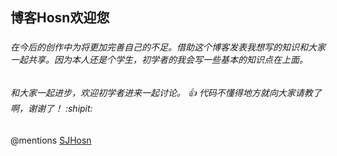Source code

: ## 博客Hosn欢迎您<h3>
###### 在今后的创作中为将更加完善自己的不足。借助这个博客发表我想写的知识和大家一起共享。因为本人还是个*学生*，初学者的我会写一些基本的知识点在上面。
###### 和大家一起进步，欢迎初学者进来一起讨论。 :+1: 代码不懂得地方就*向大家请教了啊*，谢谢了！ :shipit:

@mentions [SJHosn](http://SJHosn.github.io)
━━━━━━━━━━
BRIEF ::
Copy exactly, please, the span of lines that begins at the line with "###### 在今后的创作中" and ends at the last line of the data, both included.

WRITTEN SOLUTION ::
###### 在今后的创作中为将更加完善自己的不足。借助这个博客发表我想写的知识和大家一起共享。因为本人还是个*学生*，初学者的我会写一些基本的知识点在上面。
###### 和大家一起进步，欢迎初学者进来一起讨论。 :+1: 代码不懂得地方就*向大家请教了啊*，谢谢了！ :shipit:

@mentions [SJHosn](http://SJHosn.github.io)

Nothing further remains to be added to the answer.